It is also worth noting that the Fed must understand how the relationship between its actions and the outcomes changes under different circumstances. For example, open market transactions put more money into the economy; they do not imply that spending will increase. Thus, more money in the economy will not necessarily lead to more growth, lower unemployment or higher inflation, even though the typical relationship is that they will.
The third part of the Fed's mandate is with respect to unemployment. The Fed notes that the central tendency of the unemployment rate in the U.S. is between 5.2% and 6.0%. This is basically the target range that the Fed has for unemployment The Fed only has the ability to influence employment. The employment issue is fairly complex, and there are a number of different variables. Monetary policy instruments are somewhat minor variables compared with some fiscal and trade policy instruments, so the Fed can only work within a range, rather than focusing on one specific target unemployment number.
The Fed typically will influence the unemployment rate by focusing on fostering the conditions for economic growth. By creating the conditions for higher economic growth, the Fed can contribute to a climate that drives down the unemployment rate. Generally speaking actions both in terms of open market operations and the discount rate that either increases the amount of money in the economy or the cost of money will spur economic growth. Ideally, economic growth -- in particular growth in business investment -- should help bring down the unemployment rate.
The recent economic conditions and Fed action highlights the challenges that the Fed faces in trying to manage the economy. When the economy began to slide badly in 2008, it was accompanied by a credit crunch, so banks were not lending. This stifled business investment. Consumer spending was already off from 2006 levels because investment in real estate -- or spending fueled by borrowing against real estate assets -- was also down. The Federal Reserve responded with fast, aggressive monetary policy, dropping the discount rates to near zero, and engaging in expansionary open market transactions.

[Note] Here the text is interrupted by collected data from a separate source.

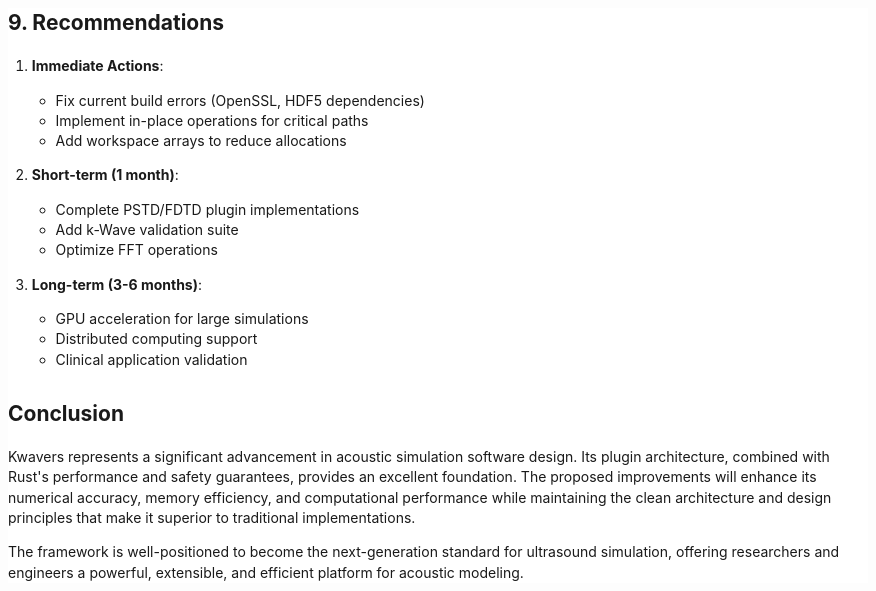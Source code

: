 ## 9. Recommendations

1. **Immediate Actions**:
   - Fix current build errors (OpenSSL, HDF5 dependencies)
   - Implement in-place operations for critical paths
   - Add workspace arrays to reduce allocations

2. **Short-term (1 month)**:
   - Complete PSTD/FDTD plugin implementations
   - Add k-Wave validation suite
   - Optimize FFT operations

3. **Long-term (3-6 months)**:
   - GPU acceleration for large simulations
   - Distributed computing support
   - Clinical application validation

## Conclusion

Kwavers represents a significant advancement in acoustic simulation software design. Its plugin architecture, combined with Rust's performance and safety guarantees, provides an excellent foundation. The proposed improvements will enhance its numerical accuracy, memory efficiency, and computational performance while maintaining the clean architecture and design principles that make it superior to traditional implementations.

The framework is well-positioned to become the next-generation standard for ultrasound simulation, offering researchers and engineers a powerful, extensible, and efficient platform for acoustic modeling.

These monetary policy tools, which are normally effective for handling slight declines in economic performance, were inadequate for the depth of the slump that was faced. Banks had surplus capital, but were reluctant to lend it, and business investment remained suppressed in response to the sluggish consumer spending. Thus, unemployment not only rose quickly but with slow responses to this expansionary polices, unemployment has only fallen slowly. Moreover, because business investment and consumer spending remain at relatively low levels for this intensity of expansionary monetary policy, inflation has remained low as well.

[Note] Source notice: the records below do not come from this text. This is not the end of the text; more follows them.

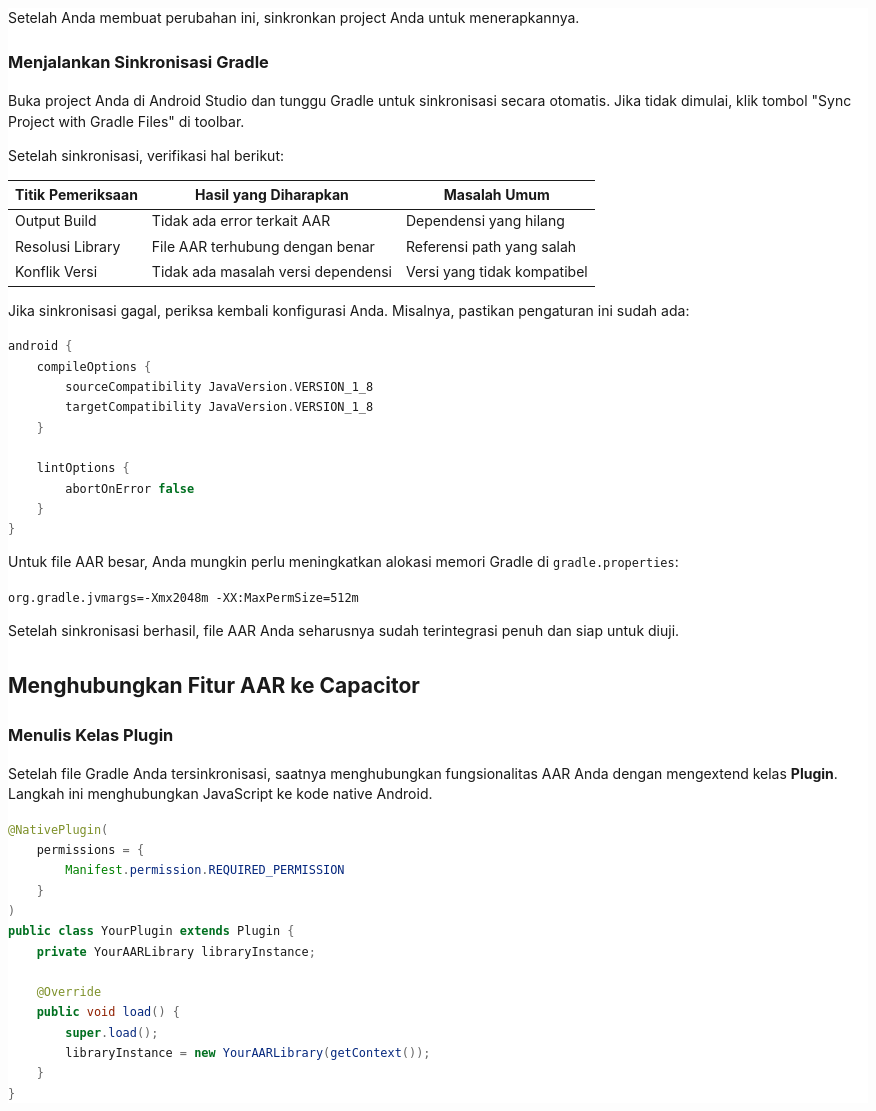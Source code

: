 Setelah Anda membuat perubahan ini, sinkronkan project Anda untuk menerapkannya.

### Menjalankan Sinkronisasi Gradle

Buka project Anda di Android Studio dan tunggu Gradle untuk sinkronisasi secara otomatis. Jika tidak dimulai, klik tombol "Sync Project with Gradle Files" di toolbar.

Setelah sinkronisasi, verifikasi hal berikut:

| Titik Pemeriksaan | Hasil yang Diharapkan | Masalah Umum |
| --- | --- | --- |
| Output Build | Tidak ada error terkait AAR | Dependensi yang hilang |
| Resolusi Library | File AAR terhubung dengan benar | Referensi path yang salah |
| Konflik Versi | Tidak ada masalah versi dependensi | Versi yang tidak kompatibel |

Jika sinkronisasi gagal, periksa kembali konfigurasi Anda. Misalnya, pastikan pengaturan ini sudah ada:

```kotlin
android {
    compileOptions {
        sourceCompatibility JavaVersion.VERSION_1_8
        targetCompatibility JavaVersion.VERSION_1_8
    }

    lintOptions {
        abortOnError false
    }
}
```

Untuk file AAR besar, Anda mungkin perlu meningkatkan alokasi memori Gradle di `gradle.properties`:

```properties
org.gradle.jvmargs=-Xmx2048m -XX:MaxPermSize=512m
```

Setelah sinkronisasi berhasil, file AAR Anda seharusnya sudah terintegrasi penuh dan siap untuk diuji.

## Menghubungkan Fitur AAR ke Capacitor

### Menulis Kelas Plugin

Setelah file Gradle Anda tersinkronisasi, saatnya menghubungkan fungsionalitas AAR Anda dengan mengextend kelas **Plugin**. Langkah ini menghubungkan JavaScript ke kode native Android.

```java
@NativePlugin(
    permissions = {
        Manifest.permission.REQUIRED_PERMISSION
    }
)
public class YourPlugin extends Plugin {
    private YourAARLibrary libraryInstance;

    @Override
    public void load() {
        super.load();
        libraryInstance = new YourAARLibrary(getContext());
    }
}
```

The recent experience highlights the overall effect that the Federal Reserve can have on the economy. Monetary policy tools in general have an impact mainly under normal conditions. The economy responds to changes in monetary policy strategy and the Fed in that way is capable of effectively managing the economy. However, when the economic shock is strong, the Fed may not have sufficient tools to address it. Runaway growth can be addressed by raising interest rates very high, but a deep slump puts the Fed against the zero bound for interest rates, such that the Fed cannot alone bring about recovery. The Fed has done all it can -- even undertaking risky actions -- in the past few years, but without adequate fiscal policy or trade policy, the Fed under these circumstances can only have a limited effect on the economy, at best stabilizing it but not being able to spur strong economic recovery.